April 19th, 2007 at 7:15 pm
I am not sure it is productive to blame Monday’s tragic events on network television, nor am I sure what you are attempting to convey when you use epithets like “cracker.” I am also curious about your suggestion that the left somehow advocates genocidal action against white people. Given than most people on the left are white, and given that there is an awful lot of racism on the left as well as the right, I question your assertions on this topic. In addition, it seems that you are suggesting that the killings on Monday constitute an anti-white attack. Among the victims, however, were people of many ethnicities and nationalities.
I do understand your rage and frustration at the perpetrator of this horrible massacre and at the media for its seemingly exploitative coverage of this tragic set of events.

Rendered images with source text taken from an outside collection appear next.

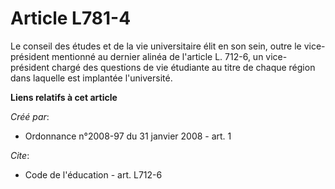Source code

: # Article L781-4

Le conseil des études et de la vie universitaire élit en son sein, outre le vice-président mentionné au dernier alinéa de
l'article L. 712-6, un vice-président chargé des questions de vie étudiante au titre de chaque région dans laquelle est
implantée l'université.

**Liens relatifs à cet article**

_Créé par_:

  - Ordonnance n°2008-97 du 31 janvier 2008 - art. 1

_Cite_:

  - Code de l'éducation - art. L712-6

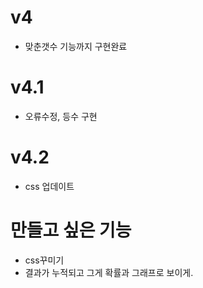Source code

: # v4
* 맞춘갯수 기능까지 구현완료
# v4.1
* 오류수정, 등수 구현

# v4.2
* css 업데이트



# 만들고 싶은 기능
* css꾸미기
* 결과가 누적되고 그게 확률과 그래프로 보이게.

June 8th, 2007 at 11:20 am
ALI G’S ENTIRE INTERVIEW WITH NIKKI G (this interview, like both Nikki G, wannabe poet, and Tupac, rap star, small-time criminal, and wannabe gansta, is a big pretense, although this particular pretense poses no danger)
ALI G -Booyakasha, chek i’ out. I is here wif my main man, Nikki G, my bro from Staines. How is you become poet? NIKKI G- We’re communicators, it’s in our blood. ALI G: Blood, West Side. Now sis, you, I mean, sorry you is my bro now, you is get some edumacation. You went to America, right? NIKKI G: I went to Fisk. ALI G: Tell me about how you is expelled for crack… NIKKI G: It wasn’t for smoking crack. I started at Fisk in 1960, was soon expelled, and later returned and graduated in 1968. I did enroll and quickly drop out of two graduate schools after that but I did complete that one degree, my bachelor’s degree. ALI G: Wha’eve. You is still my main man. Now you has Tupac Shukar tattoo, right? Can I see that? NIKKI G: Yes, I have said I would rather be with the street thugs than with the ones who complain about them. ALI G: Now is you believe Tupac’s criminal record make him a better rap artist? NIKKI G: Well, I don’t know about that, but… ALI G: I like that poem you wrote about nigger can you kill, can you stab a jew, can you draw blood, can you kill a honkie. Ain’t that a rap! NIKKI G: You’re talking about my poem “The True Import Of Present Dialogue, Black vs. Negro.” I wrote that a long time ago. ALI G: But can’t you make a rap out of that? You is get the whole crowd to stand up at Virginia Tech with that one. NIKKI G: No, that was my new poem We Are Virginia Tech. ALI G: Wha’eve. That was my one an’ only main man, Nikki G, my big bro and big time poet, big shout out for Nikki G from VT.